Code Contracts bring the advantages of design-by-contract programming to all .NET programming languages.
The benefits of code contracts
• Improved testing: Code contracts provide static contract verification, runtime checking, and documentation generation.
• Automatic testing tools: You can use code contracts to generate more meaningful unit tests by filtering out meaningless test arguments that do not satisfy preconditions.
• Static verification: The static checker can decide whether there are any contract violations without running the program. It checks for implicit contracts, such as null dereferences and array bounds, and explicit contracts.

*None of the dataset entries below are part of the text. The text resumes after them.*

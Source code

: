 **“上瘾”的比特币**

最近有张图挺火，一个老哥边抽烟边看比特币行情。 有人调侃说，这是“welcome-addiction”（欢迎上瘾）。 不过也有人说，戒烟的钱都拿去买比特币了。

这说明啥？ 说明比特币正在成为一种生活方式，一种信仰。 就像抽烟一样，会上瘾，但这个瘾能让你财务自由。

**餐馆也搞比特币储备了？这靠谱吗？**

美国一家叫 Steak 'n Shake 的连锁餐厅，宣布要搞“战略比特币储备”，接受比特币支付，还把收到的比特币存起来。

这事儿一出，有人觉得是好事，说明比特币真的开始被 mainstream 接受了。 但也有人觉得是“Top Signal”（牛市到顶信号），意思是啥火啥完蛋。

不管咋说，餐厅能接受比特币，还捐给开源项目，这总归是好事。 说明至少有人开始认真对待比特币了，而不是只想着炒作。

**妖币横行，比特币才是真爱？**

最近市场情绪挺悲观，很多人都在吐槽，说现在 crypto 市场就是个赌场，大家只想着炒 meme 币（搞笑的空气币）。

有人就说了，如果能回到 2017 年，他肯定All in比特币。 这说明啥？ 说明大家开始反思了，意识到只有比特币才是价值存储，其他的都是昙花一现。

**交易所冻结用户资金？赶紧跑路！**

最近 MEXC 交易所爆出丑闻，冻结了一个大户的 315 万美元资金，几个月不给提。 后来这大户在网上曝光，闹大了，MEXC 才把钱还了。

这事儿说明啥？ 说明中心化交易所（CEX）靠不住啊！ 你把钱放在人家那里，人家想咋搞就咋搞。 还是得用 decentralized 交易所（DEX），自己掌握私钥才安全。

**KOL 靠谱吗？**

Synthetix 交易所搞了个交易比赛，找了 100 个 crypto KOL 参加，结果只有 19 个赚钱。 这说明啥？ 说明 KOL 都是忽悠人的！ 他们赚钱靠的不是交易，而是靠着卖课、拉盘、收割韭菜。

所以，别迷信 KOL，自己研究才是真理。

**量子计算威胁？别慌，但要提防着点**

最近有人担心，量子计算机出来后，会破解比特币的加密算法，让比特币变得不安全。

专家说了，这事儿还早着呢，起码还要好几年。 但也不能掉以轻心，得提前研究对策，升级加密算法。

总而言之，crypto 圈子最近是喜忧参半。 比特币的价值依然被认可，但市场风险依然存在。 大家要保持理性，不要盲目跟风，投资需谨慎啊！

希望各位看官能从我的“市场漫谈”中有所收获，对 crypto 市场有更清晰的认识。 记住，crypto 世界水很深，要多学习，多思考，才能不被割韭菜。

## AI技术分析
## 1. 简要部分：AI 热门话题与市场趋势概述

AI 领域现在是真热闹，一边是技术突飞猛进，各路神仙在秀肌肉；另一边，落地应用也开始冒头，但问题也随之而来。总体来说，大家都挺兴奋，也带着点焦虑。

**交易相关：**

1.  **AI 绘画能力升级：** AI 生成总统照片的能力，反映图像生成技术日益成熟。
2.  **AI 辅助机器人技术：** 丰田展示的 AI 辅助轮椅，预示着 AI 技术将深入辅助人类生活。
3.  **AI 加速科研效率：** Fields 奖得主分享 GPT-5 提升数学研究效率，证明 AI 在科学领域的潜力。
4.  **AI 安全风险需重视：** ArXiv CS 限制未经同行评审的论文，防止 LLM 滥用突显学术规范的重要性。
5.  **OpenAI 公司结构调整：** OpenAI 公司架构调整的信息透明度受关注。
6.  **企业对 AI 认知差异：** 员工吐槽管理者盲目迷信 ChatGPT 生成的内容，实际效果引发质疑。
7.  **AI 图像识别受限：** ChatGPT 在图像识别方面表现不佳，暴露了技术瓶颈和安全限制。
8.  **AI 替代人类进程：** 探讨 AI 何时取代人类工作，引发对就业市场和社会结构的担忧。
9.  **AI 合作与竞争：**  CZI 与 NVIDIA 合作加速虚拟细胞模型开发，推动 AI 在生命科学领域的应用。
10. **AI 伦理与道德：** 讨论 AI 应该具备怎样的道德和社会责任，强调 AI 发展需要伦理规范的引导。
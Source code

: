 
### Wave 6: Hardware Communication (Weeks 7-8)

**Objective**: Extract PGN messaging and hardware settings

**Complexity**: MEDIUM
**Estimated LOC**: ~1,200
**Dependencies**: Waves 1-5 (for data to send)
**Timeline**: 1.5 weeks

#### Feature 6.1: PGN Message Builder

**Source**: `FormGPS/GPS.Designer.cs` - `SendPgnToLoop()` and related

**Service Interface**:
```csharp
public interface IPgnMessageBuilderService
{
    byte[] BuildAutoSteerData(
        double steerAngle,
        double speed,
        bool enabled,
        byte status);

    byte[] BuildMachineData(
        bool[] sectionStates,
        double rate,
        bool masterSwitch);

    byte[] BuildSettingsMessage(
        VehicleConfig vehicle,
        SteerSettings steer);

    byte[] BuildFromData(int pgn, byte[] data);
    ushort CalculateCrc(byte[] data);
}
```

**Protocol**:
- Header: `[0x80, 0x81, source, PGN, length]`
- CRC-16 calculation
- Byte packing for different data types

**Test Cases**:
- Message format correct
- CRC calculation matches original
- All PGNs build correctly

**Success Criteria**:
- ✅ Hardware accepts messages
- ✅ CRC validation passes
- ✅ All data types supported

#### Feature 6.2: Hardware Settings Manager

• Reference documentation: The documentation generator augments existing XML documentation files with contract information. There are also style sheets that can be used with Sandcastle so that the generated documentation pages have contract sections.
Why to use Code Contracts?
Object-oriented languages already include contracts; “classic” signature-checking involves verification of parameter counts and type-conformance. Design-by-contract (DBC) generally means extending this mechanism to include assertions on a higher semantic level. A method’s signature describes the obligations calling code must fulfill in order to execute the method. The degree of enforcement varies from language to language. Statically-typed languages verify types according to conformance at compile-time, whereas dynamically-typed languages do so at run-time. Even the level of conformance-checking differs from language to language, with statically-typed languages requiring hierarchical conformance via ancestors and dynamically-typed languages verifying signatures via duck-typing.
And that’s only for individual methods; methods are typically collected into classes that also have a semantic meaning. DBC is about being able to specify the semantics of a class (e.g. can property A ever be false when property B is true?) as well as those of method parameters (can parameter a ever be null?) using the same programming language.